Having a low credit score can make it difficult to get approved for a loan. However, there are ways to improve your chances of being approved. Generally, you'll need a score of at least 550 to 580 to qualify for a personal loan. The exact minimum credit score required for approval will depend on the lender.
Some lenders may tell you in advance what your minimum requirements are. For instance, repayment of personal loans requires a FICO score of 640 or higher for approval. FHA loans (mortgages backed by the Federal Housing Administration) have the lowest credit rating requirements of any major mortgage loan program. It's easy to get confused about what the lowest credit score is, as it would make more sense to start at 0.

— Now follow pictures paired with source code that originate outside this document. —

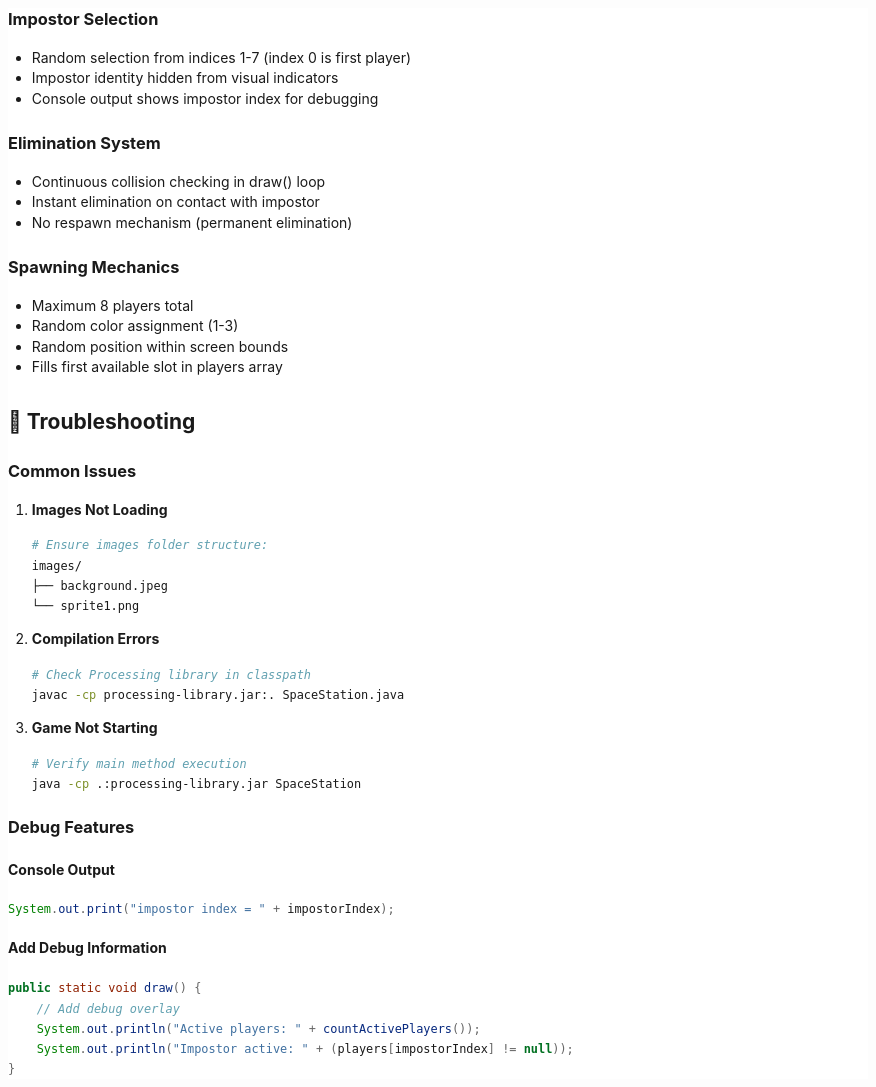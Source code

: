 ### Impostor Selection
- Random selection from indices 1-7 (index 0 is first player)
- Impostor identity hidden from visual indicators
- Console output shows impostor index for debugging

### Elimination System
- Continuous collision checking in draw() loop
- Instant elimination on contact with impostor
- No respawn mechanism (permanent elimination)

### Spawning Mechanics
- Maximum 8 players total
- Random color assignment (1-3)
- Random position within screen bounds
- Fills first available slot in players array

## 🐛 Troubleshooting

### Common Issues

1. **Images Not Loading**
   ```bash
   # Ensure images folder structure:
   images/
   ├── background.jpeg
   └── sprite1.png
   ```

2. **Compilation Errors**
   ```bash
   # Check Processing library in classpath
   javac -cp processing-library.jar:. SpaceStation.java
   ```

3. **Game Not Starting**
   ```bash
   # Verify main method execution
   java -cp .:processing-library.jar SpaceStation
   ```

### Debug Features

#### Console Output
```java
System.out.print("impostor index = " + impostorIndex);
```

#### Add Debug Information
```java
public static void draw() {
    // Add debug overlay
    System.out.println("Active players: " + countActivePlayers());
    System.out.println("Impostor active: " + (players[impostorIndex] != null));
}
```

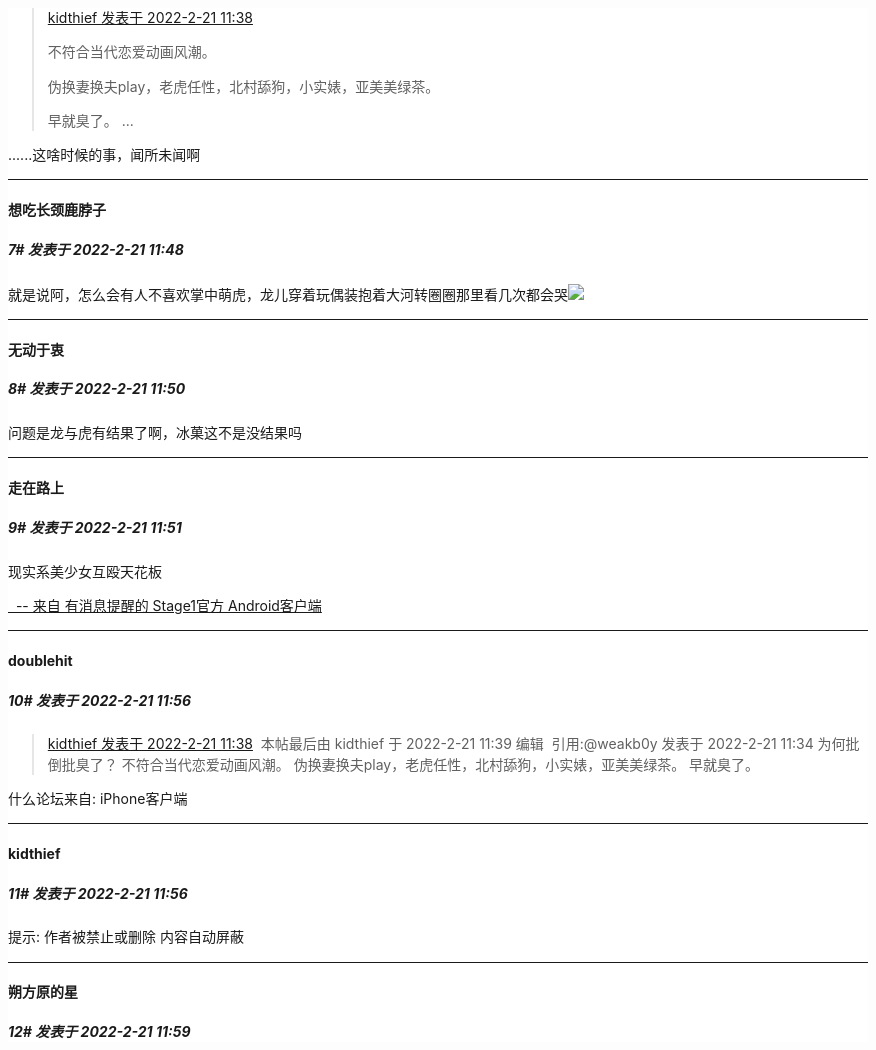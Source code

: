 <blockquote><a href="httphttps://bbs.saraba1st.com/2b/forum.php?mod=redirect&amp;goto=findpost&amp;pid=54775452&amp;ptid=2053777" target="_blank">kidthief 发表于 2022-2-21 11:38</a>

不符合当代恋爱动画风潮。

伪换妻换夫play，老虎任性，北村舔狗，小实婊，亚美美绿茶。

早就臭了。 ...</blockquote>
......这啥时候的事，闻所未闻啊

*****

####  想吃长颈鹿脖子  
##### 7#       发表于 2022-2-21 11:48

就是说阿，怎么会有人不喜欢掌中萌虎，龙儿穿着玩偶装抱着大河转圈圈那里看几次都会哭<img src="https://static.saraba1st.com/image/smiley/face2017/135.png" referrerpolicy="no-referrer">

*****

####  无动于衷  
##### 8#       发表于 2022-2-21 11:50

问题是龙与虎有结果了啊，冰菓这不是没结果吗

*****

####  走在路上  
##### 9#       发表于 2022-2-21 11:51

现实系美少女互殴天花板

[  -- 来自 有消息提醒的 Stage1官方 Android客户端](https://www.coolapk.com/apk/140634)

*****

####  doublehit  
##### 10#       发表于 2022-2-21 11:56

<blockquote><a href="httphttps://bbs.saraba1st.com/2b/forum.php?mod=redirect&amp;goto=findpost&amp;pid=54775452&amp;ptid=2053777" target="_blank"> kidthief 发表于 2022-2-21 11:38</a>  本帖最后由 kidthief 于 2022-2-21 11:39 编辑  引用:@weakb0y 发表于 2022-2-21 11:34 为何批倒批臭了？ 不符合当代恋爱动画风潮。 伪换妻换夫play，老虎任性，北村舔狗，小实婊，亚美美绿茶。 早就臭了。 </blockquote>
什么论坛来自: iPhone客户端

*****

####  kidthief  
##### 11#       发表于 2022-2-21 11:56

提示: 作者被禁止或删除 内容自动屏蔽

*****

####  朔方原的星  
##### 12#       发表于 2022-2-21 11:59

Credit scores haven't always used 300 as the lowest score either. Some older models, along with some industry-specific scores still in use today, use 0, 250, or 300 as the lowest possible credit score. But pretty much any score that most people see today uses the standard scale of 300 to 850. Your credit score may change each time new information is added to your credit report or old information is deleted.
Making payments on time can help build your payment history, which can improve your credit score. If you're looking to buy or refinance and you know you might need to improve your credit score, it may be helpful to call a loan counselor right now, even if you're not sure you qualify. If you encounter problems with your credit history after applying for a mortgage loan, it may be too late to raise your credit score. If your lender obtains all three of your credit scores, you'll use the average score for consideration. Applying for loans online may be a good option for borrowers with bad credit, especially if you apply through an online loan network.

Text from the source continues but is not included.